What you have to do ->
Reproduce every entry that follows word for word, but omit the images.

* * *

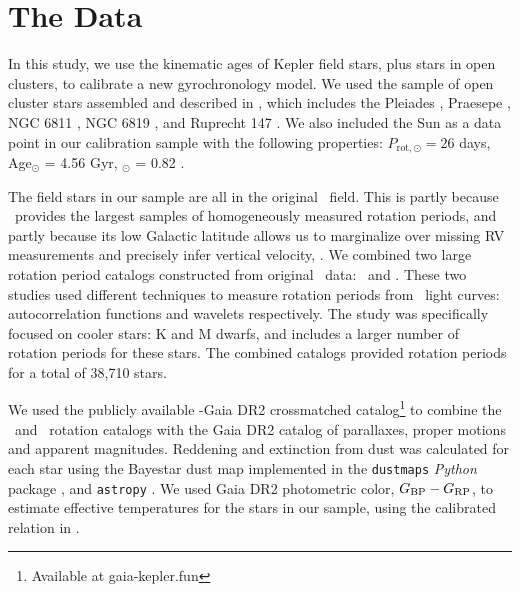 \section{The Data}
\label{sec:data}

In this study, we use the kinematic ages of Kepler field stars, plus stars in
open clusters, to calibrate a new gyrochronology model.
We used the sample of open cluster stars assembled and described in
\citet{curtis2020}, which includes the Pleiades \citep[120 Myr][]{rebull2016},
Praesepe \citep[670 Myr][]{douglas2017, douglas2019},
NGC 6811 \citep[1.0 Gyr][]{curtis2019}, NGC 6819
\citep[2.5 Gyr][]{meibom2015}, and Ruprecht 147 \citep[2.7 Gyr][]{curtis2020}.
We also included the Sun as a data point in our calibration sample with the
following properties: $P_\mathrm{rot, \odot} = 26$ days, Age$_\odot$ = 4.56
Gyr, \gcolor$_\odot$ = 0.82 \citep{citations}.

The field stars in our sample are all in the original \kepler\ field.
This is partly because \kepler\ provides the largest samples of homogeneously
measured rotation periods, and partly because its low Galactic latitude allows
us to marginalize over missing RV measurements and precisely infer vertical
velocity, \vz.
We combined two large rotation period catalogs constructed from original
\kepler\ data: \mct\ and \sant.
These two studies used different techniques to measure rotation periods from
\kepler\ light curves: autocorrelation functions and wavelets respectively.
The \citet{santos2019} study was specifically focused on cooler stars: K and M
dwarfs, and includes a larger number of rotation periods for these stars.
The combined catalogs provided rotation periods for a total of 38,710 stars.

We used the publicly available \kepler-Gaia DR2 crossmatched
catalog\footnote{Available at gaia-kepler.fun} to combine the \mct\ and \sant\
rotation catalogs with the Gaia DR2 catalog of parallaxes, proper motions
and apparent magnitudes.
Reddening and extinction from dust was calculated for each star using the
Bayestar dust map implemented in the {\tt dustmaps} {\it Python} package
\citep{green2018}, and {\tt astropy} \citep{astropy2013, astropy2018}.
We used Gaia DR2 photometric color, $G_{\rm BP} - G_{\rm RP}$, to estimate
effective temperatures for the stars in our sample, using the calibrated
relation in \citet{curtis2020}.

* * *

Answer space ->
 \section{The Data}
\label{sec:data}

In this study, we use the kinematic ages of Kepler field stars, plus stars in
open clusters, to calibrate a new gyrochronology model.
We used the sample of open cluster stars assembled and described in
\citet{curtis2020}, which includes the Pleiades \citep[120 Myr][]{rebull2016},
Praesepe \citep[670 Myr][]{douglas2017, douglas2019},
NGC 6811 \citep[1.0 Gyr][]{curtis2019}, NGC 6819
\citep[2.5 Gyr][]{meibom2015}, and Ruprecht 147 \citep[2.7 Gyr][]{curtis2020}.
We also included the Sun as a data point in our calibration sample with the
following properties: $P_\mathrm{rot, \odot} = 26$ days, Age$_\odot$ = 4.56
Gyr, \gcolor$_\odot$ = 0.82 \citep{citations}.

The field stars in our sample are all in the original \kepler\ field.
This is partly because \kepler\ provides the largest samples of homogeneously
measured rotation periods, and partly because its low Galactic latitude allows
us to marginalize over missing RV measurements and precisely infer vertical
velocity, \vz.
We combined two large rotation period catalogs constructed from original
\kepler\ data: \mct\ and \sant.
These two studies used different techniques to measure rotation periods from
\kepler\ light curves: autocorrelation functions and wavelets respectively.
The \citet{santos2019} study was specifically focused on cooler stars: K and M
dwarfs, and includes a larger number of rotation periods for these stars.
The combined catalogs provided rotation periods for a total of 38,710 stars.

We used the publicly available \kepler-Gaia DR2 crossmatched
catalog\footnote{Available at gaia-kepler.fun} to combine the \mct\ and \sant\
rotation catalogs with the Gaia DR2 catalog of parallaxes, proper motions
and apparent magnitudes.
Reddening and extinction from dust was calculated for each star using the
Bayestar dust map implemented in the {\tt dustmaps} {\it Python} package
\citep{green2018}, and {\tt astropy} \citep{astropy2013, astropy2018}.
We used Gaia DR2 photometric color, $G_{\rm BP} - G_{\rm RP}$, to estimate
effective temperatures for the stars in our sample, using the calibrated
relation in \citet{curtis2020}.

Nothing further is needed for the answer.